Inhibitors of phospholipase promote apoptosis of human endothelial cells

In order to understand the signal transduction system that regulates Apoptosis of human umbilical vein endothelial cells (HUVEC), we investigated the effects of inhibitors of the activity of phospholipases. All three tested inhibitors of Phospholipase A2 (PLA2), namely, manoalide, 3-(4-octadecyl)benzoylacrylic acid (OBAA), and oleyoxyethylphosphorylcholine (OOPC), induced apoptotic cell death of HUVEC. After 16 h of treatment, almost all of the cells had disintegrated into apoptotic bodies, and DNA ladders characteristic of apoptotic cell death were clearly observed upon analysis of DNA on Agarose gels.

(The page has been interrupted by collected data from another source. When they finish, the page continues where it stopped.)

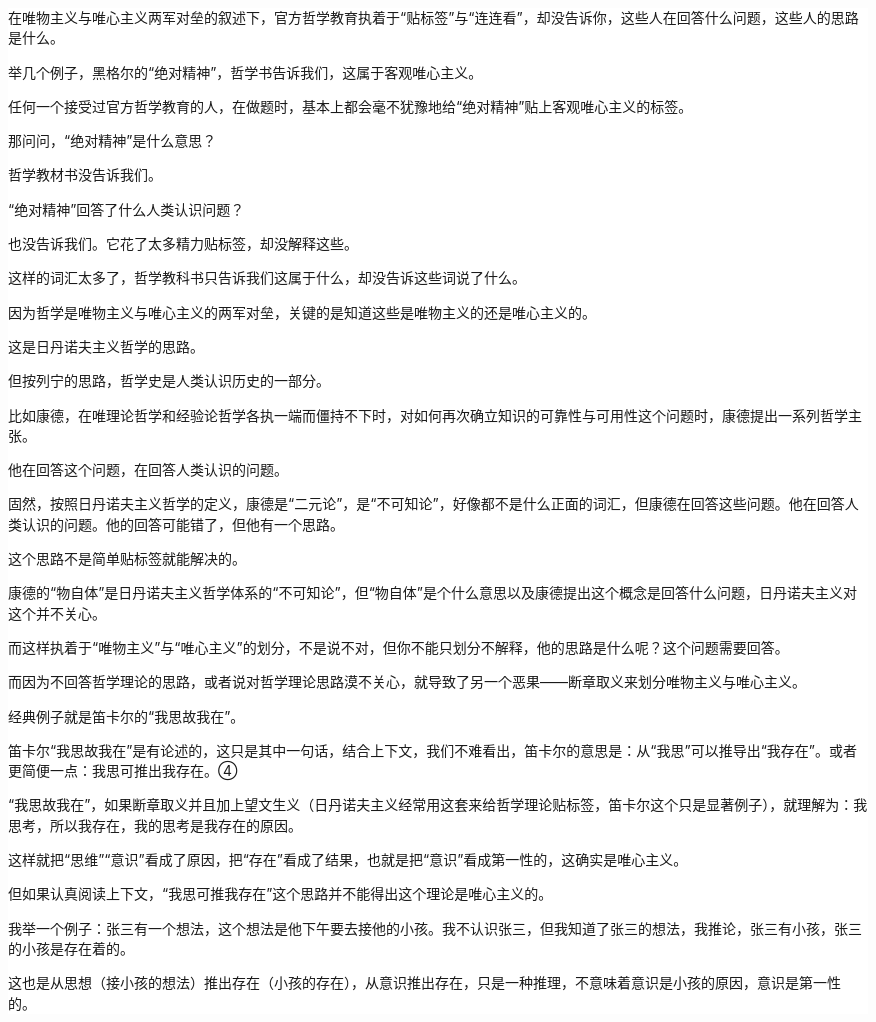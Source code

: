 在唯物主义与唯心主义两军对垒的叙述下，官方哲学教育执着于“贴标签”与“连连看”，却没告诉你，这些人在回答什么问题，这些人的思路是什么。


举几个例子，黑格尔的“绝对精神”，哲学书告诉我们，这属于客观唯心主义。


任何一个接受过官方哲学教育的人，在做题时，基本上都会毫不犹豫地给“绝对精神”贴上客观唯心主义的标签。


那问问，“绝对精神”是什么意思？


哲学教材书没告诉我们。


“绝对精神”回答了什么人类认识问题？


也没告诉我们。它花了太多精力贴标签，却没解释这些。


这样的词汇太多了，哲学教科书只告诉我们这属于什么，却没告诉这些词说了什么。


因为哲学是唯物主义与唯心主义的两军对垒，关键的是知道这些是唯物主义的还是唯心主义的。


这是日丹诺夫主义哲学的思路。


但按列宁的思路，哲学史是人类认识历史的一部分。


比如康德，在唯理论哲学和经验论哲学各执一端而僵持不下时，对如何再次确立知识的可靠性与可用性这个问题时，康德提出一系列哲学主张。


他在回答这个问题，在回答人类认识的问题。


固然，按照日丹诺夫主义哲学的定义，康德是“二元论”，是“不可知论”，好像都不是什么正面的词汇，但康德在回答这些问题。他在回答人类认识的问题。他的回答可能错了，但他有一个思路。


这个思路不是简单贴标签就能解决的。


康德的“物自体”是日丹诺夫主义哲学体系的“不可知论”，但“物自体”是个什么意思以及康德提出这个概念是回答什么问题，日丹诺夫主义对这个并不关心。


而这样执着于“唯物主义”与“唯心主义”的划分，不是说不对，但你不能只划分不解释，他的思路是什么呢？这个问题需要回答。


而因为不回答哲学理论的思路，或者说对哲学理论思路漠不关心，就导致了另一个恶果——断章取义来划分唯物主义与唯心主义。


经典例子就是笛卡尔的“我思故我在”。


笛卡尔“我思故我在”是有论述的，这只是其中一句话，结合上下文，我们不难看出，笛卡尔的意思是：从“我思”可以推导出“我存在”。或者更简便一点：我思可推出我存在。④


“我思故我在”，如果断章取义并且加上望文生义（日丹诺夫主义经常用这套来给哲学理论贴标签，笛卡尔这个只是显著例子），就理解为：我思考，所以我存在，我的思考是我存在的原因。


这样就把“思维”“意识”看成了原因，把“存在”看成了结果，也就是把“意识”看成第一性的，这确实是唯心主义。


但如果认真阅读上下文，“我思可推我存在”这个思路并不能得出这个理论是唯心主义的。


我举一个例子：张三有一个想法，这个想法是他下午要去接他的小孩。我不认识张三，但我知道了张三的想法，我推论，张三有小孩，张三的小孩是存在着的。


这也是从思想（接小孩的想法）推出存在（小孩的存在），从意识推出存在，只是一种推理，不意味着意识是小孩的原因，意识是第一性的。
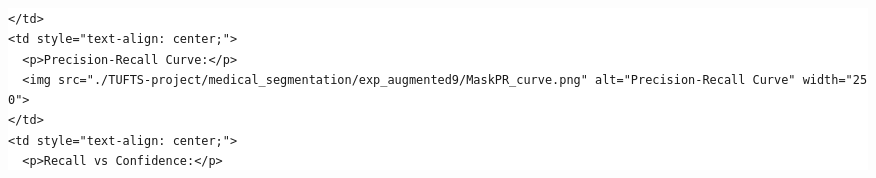     </td>
    <td style="text-align: center;">
      <p>Precision-Recall Curve:</p>
      <img src="./TUFTS-project/medical_segmentation/exp_augmented9/MaskPR_curve.png" alt="Precision-Recall Curve" width="250">
    </td>
    <td style="text-align: center;">
      <p>Recall vs Confidence:</p>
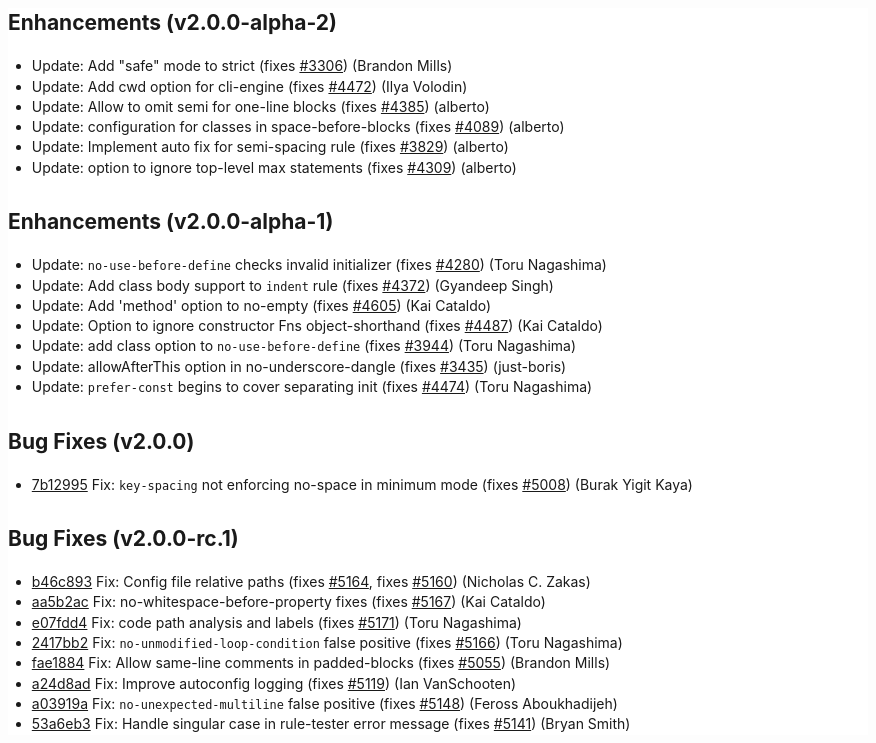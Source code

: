 ## Enhancements (v2.0.0-alpha-2)

* Update: Add "safe" mode to strict (fixes [#3306](https://github.com/eslint/eslint/issues/3306)) (Brandon Mills)
* Update: Add cwd option for cli-engine (fixes [#4472](https://github.com/eslint/eslint/issues/4472)) (Ilya Volodin)
* Update: Allow to omit semi for one-line blocks (fixes [#4385](https://github.com/eslint/eslint/issues/4385)) (alberto)
* Update: configuration for classes in space-before-blocks (fixes [#4089](https://github.com/eslint/eslint/issues/4089)) (alberto)
* Update: Implement auto fix for semi-spacing rule (fixes [#3829](https://github.com/eslint/eslint/issues/3829)) (alberto)
* Update: option to ignore top-level max statements (fixes [#4309](https://github.com/eslint/eslint/issues/4309)) (alberto)

## Enhancements (v2.0.0-alpha-1)

* Update: `no-use-before-define` checks invalid initializer (fixes [#4280](https://github.com/eslint/eslint/issues/4280)) (Toru Nagashima)
* Update: Add class body support to `indent` rule (fixes [#4372](https://github.com/eslint/eslint/issues/4372)) (Gyandeep Singh)
* Update: Add 'method' option to no-empty (fixes [#4605](https://github.com/eslint/eslint/issues/4605)) (Kai Cataldo)
* Update: Option to ignore constructor Fns object-shorthand (fixes [#4487](https://github.com/eslint/eslint/issues/4487)) (Kai Cataldo)
* Update: add class option to `no-use-before-define` (fixes [#3944](https://github.com/eslint/eslint/issues/3944)) (Toru Nagashima)
* Update: allowAfterThis option in no-underscore-dangle (fixes [#3435](https://github.com/eslint/eslint/issues/3435)) (just-boris)
* Update: `prefer-const` begins to cover separating init (fixes [#4474](https://github.com/eslint/eslint/issues/4474)) (Toru Nagashima)






## Bug Fixes (v2.0.0)


* [7b12995](https://github.com/eslint/eslint/commit/7b12995) Fix: `key-spacing` not enforcing no-space in minimum mode (fixes [#5008](https://github.com/eslint/eslint/issues/5008)) (Burak Yigit Kaya)

## Bug Fixes (v2.0.0-rc.1)


* [b46c893](https://github.com/eslint/eslint/commit/b46c893) Fix: Config file relative paths (fixes [#5164](https://github.com/eslint/eslint/issues/5164), fixes [#5160](https://github.com/eslint/eslint/issues/5160)) (Nicholas C. Zakas)
* [aa5b2ac](https://github.com/eslint/eslint/commit/aa5b2ac) Fix: no-whitespace-before-property fixes (fixes [#5167](https://github.com/eslint/eslint/issues/5167)) (Kai Cataldo)
* [e07fdd4](https://github.com/eslint/eslint/commit/e07fdd4) Fix: code path analysis and labels (fixes [#5171](https://github.com/eslint/eslint/issues/5171)) (Toru Nagashima)
* [2417bb2](https://github.com/eslint/eslint/commit/2417bb2) Fix: `no-unmodified-loop-condition` false positive (fixes [#5166](https://github.com/eslint/eslint/issues/5166)) (Toru Nagashima)
* [fae1884](https://github.com/eslint/eslint/commit/fae1884) Fix: Allow same-line comments in padded-blocks (fixes [#5055](https://github.com/eslint/eslint/issues/5055)) (Brandon Mills)
* [a24d8ad](https://github.com/eslint/eslint/commit/a24d8ad) Fix: Improve autoconfig logging (fixes [#5119](https://github.com/eslint/eslint/issues/5119)) (Ian VanSchooten)
* [a03919a](https://github.com/eslint/eslint/commit/a03919a) Fix: `no-unexpected-multiline` false positive (fixes [#5148](https://github.com/eslint/eslint/issues/5148)) (Feross Aboukhadijeh)
* [53a6eb3](https://github.com/eslint/eslint/commit/53a6eb3) Fix: Handle singular case in rule-tester error message (fixes [#5141](https://github.com/eslint/eslint/issues/5141)) (Bryan Smith)
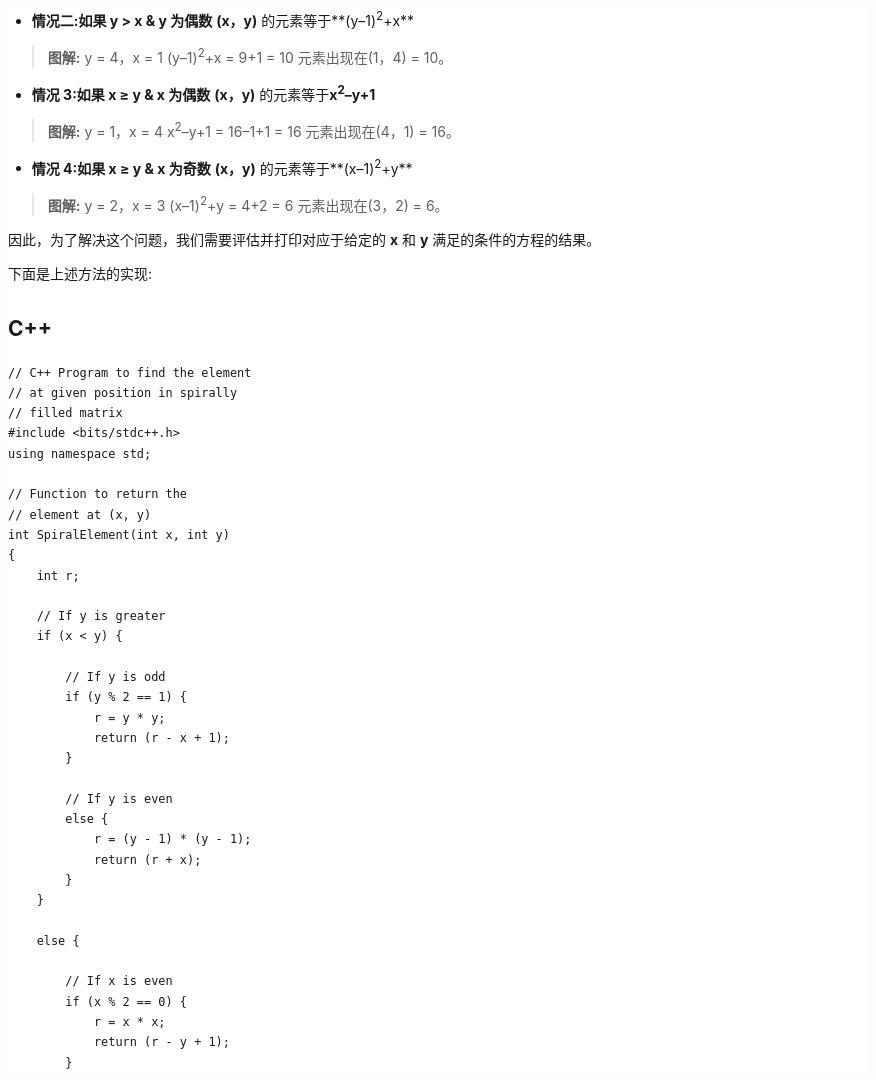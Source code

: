 *   **情况二:如果 y > x & y 为偶数**
    **(x，y)** 的元素等于**(y–1)<sup>2</sup>+x**

> **图解:**
> y = 4，x = 1
> (y–1)<sup>2</sup>+x = 9+1 = 10
> 元素出现在(1，4) = 10。

*   **情况 3:如果 x ≥ y & x 为偶数**
    **(x，y)** 的元素等于**x<sup>2</sup>–y+1**

> **图解:**
> y = 1，x = 4
> x<sup>2</sup>–y+1 = 16–1+1 = 16
> 元素出现在(4，1) = 16。

*   **情况 4:如果 x ≥ y & x 为奇数**
    **(x，y)** 的元素等于**(x–1)<sup>2</sup>+y**

> **图解:**
> y = 2，x = 3
> (x–1)<sup>2</sup>+y = 4+2 = 6
> 元素出现在(3，2) = 6。

因此，为了解决这个问题，我们需要评估并打印对应于给定的 **x** 和 **y** 满足的条件的方程的结果。

下面是上述方法的实现:

## C++

```
// C++ Program to find the element
// at given position in spirally
// filled matrix
#include <bits/stdc++.h>
using namespace std;

// Function to return the
// element at (x, y)
int SpiralElement(int x, int y)
{
    int r;

    // If y is greater
    if (x < y) {

        // If y is odd
        if (y % 2 == 1) {
            r = y * y;
            return (r - x + 1);
        }

        // If y is even
        else {
            r = (y - 1) * (y - 1);
            return (r + x);
        }
    }

    else {

        // If x is even
        if (x % 2 == 0) {
            r = x * x;
            return (r - y + 1);
        }

```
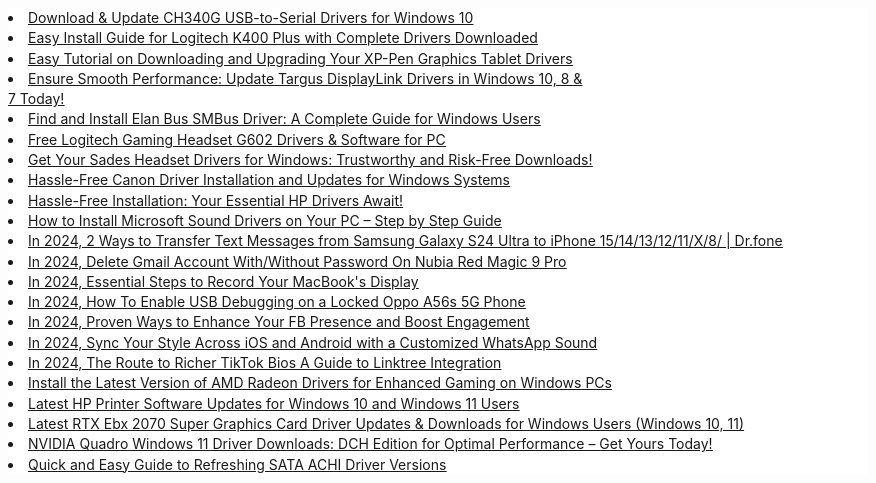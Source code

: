 <li><a href="https://win-amazing.techidaily.com/download-and-update-ch340g-usb-to-serial-drivers-for-windows-10/"><u>Download & Update CH340G USB-to-Serial Drivers for Windows 10</u></a></li>
<li><a href="https://win-amazing.techidaily.com/easy-install-guide-for-logitech-k400-plus-with-complete-drivers-downloaded/"><u>Easy Install Guide for Logitech K400 Plus with Complete Drivers Downloaded</u></a></li>
<li><a href="https://win-amazing.techidaily.com/easy-tutorial-on-downloading-and-upgrading-your-xp-pen-graphics-tablet-drivers/"><u>Easy Tutorial on Downloading and Upgrading Your XP-Pen Graphics Tablet Drivers</u></a></li>
<li><a href="https://win-amazing.techidaily.com/ensure-smooth-performance-update-targus-displaylink-drivers-in-windows-10-8-and-(br)7-today/"><u>Ensure Smooth Performance: Update Targus DisplayLink Drivers in Windows 10, 8 & <Br>7 Today!</u></a></li>
<li><a href="https://win-amazing.techidaily.com/find-and-install-elan-bus-smbus-driver-a-complete-guide-for-windows-users/"><u>Find and Install Elan Bus SMBus Driver: A Complete Guide for Windows Users</u></a></li>
<li><a href="https://win-amazing.techidaily.com/free-logitech-gaming-headset-g602-drivers-and-software-for-pc/"><u>Free Logitech Gaming Headset G602 Drivers & Software for PC</u></a></li>
<li><a href="https://win-amazing.techidaily.com/1722972045739-get-your-sades-headset-drivers-for-windows-trustworthy-and-risk-free-downloads/"><u>Get Your Sades Headset Drivers for Windows: Trustworthy and Risk-Free Downloads!</u></a></li>
<li><a href="https://win-amazing.techidaily.com/hassle-free-canon-driver-installation-and-updates-for-windows-systems/"><u>Hassle-Free Canon Driver Installation and Updates for Windows Systems</u></a></li>
<li><a href="https://win-amazing.techidaily.com/1722978484399-hassle-free-installation-your-essential-hp-drivers-await/"><u>Hassle-Free Installation: Your Essential HP Drivers Await!</u></a></li>
<li><a href="https://win-amazing.techidaily.com/how-to-install-microsoft-sound-drivers-on-your-pc-step-by-step-guide/"><u>How to Install Microsoft Sound Drivers on Your PC – Step by Step Guide</u></a></li>
<li><a href="https://android-transfer.techidaily.com/in-2024-2-ways-to-transfer-text-messages-from-samsung-galaxy-s24-ultra-to-iphone-1514131211x8-drfone-by-drfone-transfer-from-android-transfer-from-android/"><u>In 2024, 2 Ways to Transfer Text Messages from Samsung Galaxy S24 Ultra to iPhone 15/14/13/12/11/X/8/ | Dr.fone</u></a></li>
<li><a href="https://easy-unlock-android.techidaily.com/in-2024-delete-gmail-account-withwithout-password-on-nubia-red-magic-9-pro-by-drfone-android/"><u>In 2024, Delete Gmail Account With/Without Password On Nubia Red Magic 9 Pro</u></a></li>
<li><a href="https://screen-capture.techidaily.com/in-2024-essential-steps-to-record-your-macbooks-display/"><u>In 2024, Essential Steps to Record Your MacBook's Display</u></a></li>
<li><a href="https://easy-unlock-android.techidaily.com/in-2024-how-to-enable-usb-debugging-on-a-locked-oppo-a56s-5g-phone-by-drfone-android/"><u>In 2024, How To Enable USB Debugging on a Locked Oppo A56s 5G Phone</u></a></li>
<li><a href="https://facebook-clips.techidaily.com/in-2024-proven-ways-to-enhance-your-fb-presence-and-boost-engagement/"><u>In 2024, Proven Ways to Enhance Your FB Presence and Boost Engagement</u></a></li>
<li><a href="https://some-approaches.techidaily.com/in-2024-sync-your-style-across-ios-and-android-with-a-customized-whatsapp-sound/"><u>In 2024, Sync Your Style Across iOS and Android with a Customized WhatsApp Sound</u></a></li>
<li><a href="https://some-tips.techidaily.com/in-2024-the-route-to-richer-tiktok-bios-a-guide-to-linktree-integration/"><u>In 2024, The Route to Richer TikTok Bios  A Guide to Linktree Integration</u></a></li>
<li><a href="https://win-amazing.techidaily.com/install-the-latest-version-of-amd-radeon-drivers-for-enhanced-gaming-on-windows-pcs/"><u>Install the Latest Version of AMD Radeon Drivers for Enhanced Gaming on Windows PCs</u></a></li>
<li><a href="https://win-amazing.techidaily.com/latest-hp-printer-software-updates-for-windows-10-and-windows-11-users/"><u>Latest HP Printer Software Updates for Windows 10 and Windows 11 Users</u></a></li>
<li><a href="https://win-amazing.techidaily.com/latest-rtx-ebx-2070-super-graphics-card-driver-updates-and-downloads-for-windows-users-windows-10-11/"><u>Latest RTX Ebx 2070 Super Graphics Card Driver Updates & Downloads for Windows Users (Windows 10, 11)</u></a></li>
<li><a href="https://win-amazing.techidaily.com/nvidia-quadro-windows-11-driver-downloads-dch-edition-for-optimal-performance-get-yours-today/"><u>NVIDIA Quadro Windows 11 Driver Downloads: DCH Edition for Optimal Performance – Get Yours Today!</u></a></li>
<li><a href="https://win-amazing.techidaily.com/quick-and-easy-guide-to-refreshing-sata-achi-driver-versions/"><u>Quick and Easy Guide to Refreshing SATA ACHI Driver Versions</u></a></li>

The release of arachidonic acid from the cells that had been treated with manoalide, OBAA or OOPC (at the same concentrations as those at which these compounds induced Apoptosis) was inhibited. We also studied the effects of two inhibitors of phosphatidylinositol-specific Phospholipase C (PLC), U73122, and compound 48/80. Both compounds promoted the Apoptosis of HUVEC. After 16 h of treatment, few cells remained intact, and DNA fragmentation was clearly detectable after only 12 h. Quantitation of inositol released from cells treated with U73122 and compound 48/80 showed that the release of inositol was blocked. By contrast, U73343, a similar aminosteroid that does not inactivate PLC, had no such effects. Our results suggest that PLA2 and phosphatidylinositol-specific PLC might be involved in the signaling pathway of Apoptosis in HUVEC, and that the metabolism of arachidonic acid and of inositol might play important roles in the present apoptotic signal-transduction system.